[Plain-text document sources]
..........

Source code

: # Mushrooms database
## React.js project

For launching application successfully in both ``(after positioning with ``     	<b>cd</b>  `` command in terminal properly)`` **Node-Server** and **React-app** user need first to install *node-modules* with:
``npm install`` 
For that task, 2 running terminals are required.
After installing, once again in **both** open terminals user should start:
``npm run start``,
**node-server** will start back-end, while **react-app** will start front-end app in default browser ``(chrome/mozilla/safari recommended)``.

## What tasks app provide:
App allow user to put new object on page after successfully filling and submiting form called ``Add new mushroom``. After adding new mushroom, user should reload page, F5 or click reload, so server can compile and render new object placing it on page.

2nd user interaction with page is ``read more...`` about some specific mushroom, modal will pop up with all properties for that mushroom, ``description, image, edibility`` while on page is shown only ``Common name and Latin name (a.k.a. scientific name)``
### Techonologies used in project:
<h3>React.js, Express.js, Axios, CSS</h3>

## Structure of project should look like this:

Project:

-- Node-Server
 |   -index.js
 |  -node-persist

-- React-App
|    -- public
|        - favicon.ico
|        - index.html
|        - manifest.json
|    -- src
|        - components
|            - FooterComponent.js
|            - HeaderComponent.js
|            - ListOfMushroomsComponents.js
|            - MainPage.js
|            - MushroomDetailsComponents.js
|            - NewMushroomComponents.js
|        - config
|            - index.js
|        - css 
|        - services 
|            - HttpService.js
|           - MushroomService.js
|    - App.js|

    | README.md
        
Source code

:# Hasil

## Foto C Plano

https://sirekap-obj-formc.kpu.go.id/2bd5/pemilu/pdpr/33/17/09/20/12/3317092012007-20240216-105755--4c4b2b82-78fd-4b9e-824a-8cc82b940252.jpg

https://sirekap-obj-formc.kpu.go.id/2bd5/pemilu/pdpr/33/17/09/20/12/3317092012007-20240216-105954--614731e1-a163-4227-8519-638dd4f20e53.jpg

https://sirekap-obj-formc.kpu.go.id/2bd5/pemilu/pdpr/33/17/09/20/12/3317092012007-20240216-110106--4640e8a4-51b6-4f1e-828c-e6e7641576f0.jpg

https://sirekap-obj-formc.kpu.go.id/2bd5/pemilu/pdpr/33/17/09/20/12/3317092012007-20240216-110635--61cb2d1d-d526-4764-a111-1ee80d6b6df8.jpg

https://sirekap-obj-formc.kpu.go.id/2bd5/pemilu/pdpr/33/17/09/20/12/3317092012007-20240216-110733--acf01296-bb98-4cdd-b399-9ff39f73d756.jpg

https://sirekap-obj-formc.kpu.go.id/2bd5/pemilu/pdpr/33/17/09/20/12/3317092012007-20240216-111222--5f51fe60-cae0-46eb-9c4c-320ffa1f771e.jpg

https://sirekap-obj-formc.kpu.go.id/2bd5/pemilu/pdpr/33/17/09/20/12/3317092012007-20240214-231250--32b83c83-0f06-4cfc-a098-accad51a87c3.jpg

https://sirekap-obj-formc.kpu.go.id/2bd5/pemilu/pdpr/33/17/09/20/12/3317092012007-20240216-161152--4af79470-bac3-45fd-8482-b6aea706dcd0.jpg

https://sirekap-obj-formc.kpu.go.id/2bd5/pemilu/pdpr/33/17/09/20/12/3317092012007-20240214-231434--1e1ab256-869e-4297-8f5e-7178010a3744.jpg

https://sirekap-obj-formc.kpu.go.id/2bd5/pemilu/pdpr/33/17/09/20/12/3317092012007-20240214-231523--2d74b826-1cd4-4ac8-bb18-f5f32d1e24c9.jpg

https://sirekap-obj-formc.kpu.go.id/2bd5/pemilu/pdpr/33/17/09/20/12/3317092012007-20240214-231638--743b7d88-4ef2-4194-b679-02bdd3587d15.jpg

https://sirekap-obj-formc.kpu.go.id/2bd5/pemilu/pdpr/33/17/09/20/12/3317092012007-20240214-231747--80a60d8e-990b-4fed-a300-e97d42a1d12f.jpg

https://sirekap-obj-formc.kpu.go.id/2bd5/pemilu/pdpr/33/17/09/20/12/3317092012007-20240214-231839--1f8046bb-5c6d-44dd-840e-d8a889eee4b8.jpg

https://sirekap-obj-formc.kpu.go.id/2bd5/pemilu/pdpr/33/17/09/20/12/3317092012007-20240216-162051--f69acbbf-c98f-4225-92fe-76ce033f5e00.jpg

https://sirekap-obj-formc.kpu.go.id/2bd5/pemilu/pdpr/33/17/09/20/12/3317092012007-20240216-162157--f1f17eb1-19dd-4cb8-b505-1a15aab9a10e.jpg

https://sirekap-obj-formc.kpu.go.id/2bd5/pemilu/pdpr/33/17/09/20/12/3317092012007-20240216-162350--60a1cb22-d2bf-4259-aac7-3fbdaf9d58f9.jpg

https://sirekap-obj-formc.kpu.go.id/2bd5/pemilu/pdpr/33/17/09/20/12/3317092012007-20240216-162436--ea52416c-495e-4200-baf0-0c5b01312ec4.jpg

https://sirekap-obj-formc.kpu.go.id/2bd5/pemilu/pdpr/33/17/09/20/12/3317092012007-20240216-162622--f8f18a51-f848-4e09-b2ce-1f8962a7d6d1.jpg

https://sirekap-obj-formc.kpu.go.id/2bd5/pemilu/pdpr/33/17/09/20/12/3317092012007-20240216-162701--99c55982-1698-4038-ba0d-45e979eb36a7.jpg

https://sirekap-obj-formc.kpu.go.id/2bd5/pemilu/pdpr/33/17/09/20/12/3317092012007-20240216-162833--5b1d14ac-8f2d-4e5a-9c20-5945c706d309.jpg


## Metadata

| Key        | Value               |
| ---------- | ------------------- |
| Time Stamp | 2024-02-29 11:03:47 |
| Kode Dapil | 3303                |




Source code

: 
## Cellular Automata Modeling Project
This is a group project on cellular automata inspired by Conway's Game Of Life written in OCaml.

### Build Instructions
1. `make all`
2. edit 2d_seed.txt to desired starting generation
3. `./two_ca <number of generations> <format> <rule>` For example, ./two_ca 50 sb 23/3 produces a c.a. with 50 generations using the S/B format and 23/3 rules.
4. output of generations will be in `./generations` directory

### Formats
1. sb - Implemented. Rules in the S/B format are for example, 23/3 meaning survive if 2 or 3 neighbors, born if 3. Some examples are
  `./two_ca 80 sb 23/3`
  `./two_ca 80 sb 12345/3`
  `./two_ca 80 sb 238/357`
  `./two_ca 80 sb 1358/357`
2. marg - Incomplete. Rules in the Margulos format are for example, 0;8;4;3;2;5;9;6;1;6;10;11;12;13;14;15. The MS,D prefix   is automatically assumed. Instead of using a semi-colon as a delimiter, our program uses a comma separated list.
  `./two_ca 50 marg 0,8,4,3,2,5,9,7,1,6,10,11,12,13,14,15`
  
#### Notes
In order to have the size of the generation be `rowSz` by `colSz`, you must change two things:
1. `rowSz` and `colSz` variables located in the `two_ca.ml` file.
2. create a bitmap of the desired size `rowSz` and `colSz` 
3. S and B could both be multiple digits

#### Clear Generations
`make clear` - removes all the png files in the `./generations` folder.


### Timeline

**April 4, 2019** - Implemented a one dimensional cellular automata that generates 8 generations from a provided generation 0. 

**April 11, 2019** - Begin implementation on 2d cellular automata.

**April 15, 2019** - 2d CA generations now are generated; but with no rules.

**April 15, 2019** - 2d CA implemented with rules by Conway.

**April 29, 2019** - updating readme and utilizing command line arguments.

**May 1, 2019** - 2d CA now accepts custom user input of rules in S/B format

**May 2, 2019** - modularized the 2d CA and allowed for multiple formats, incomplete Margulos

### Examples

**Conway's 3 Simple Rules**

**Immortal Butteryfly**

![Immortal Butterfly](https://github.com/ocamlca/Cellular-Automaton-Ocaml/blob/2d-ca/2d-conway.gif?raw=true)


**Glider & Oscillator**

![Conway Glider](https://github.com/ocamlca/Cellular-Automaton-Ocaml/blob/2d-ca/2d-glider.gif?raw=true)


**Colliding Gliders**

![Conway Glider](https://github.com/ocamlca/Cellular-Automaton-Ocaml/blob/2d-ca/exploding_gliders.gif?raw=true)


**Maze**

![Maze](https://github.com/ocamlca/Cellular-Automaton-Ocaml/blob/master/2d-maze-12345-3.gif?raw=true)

..........

Copy the lines from the entries above in which the word "should" appears.

Output below:
After installing, once again in **both** open terminals user should start:
App allow user to put new object on page after successfully filling and submiting form called ``Add new mushroom``. After adding new mushroom, user should reload page, F5 or click reload, so server can compile and render new object placing it on page.
## Structure of project should look like this:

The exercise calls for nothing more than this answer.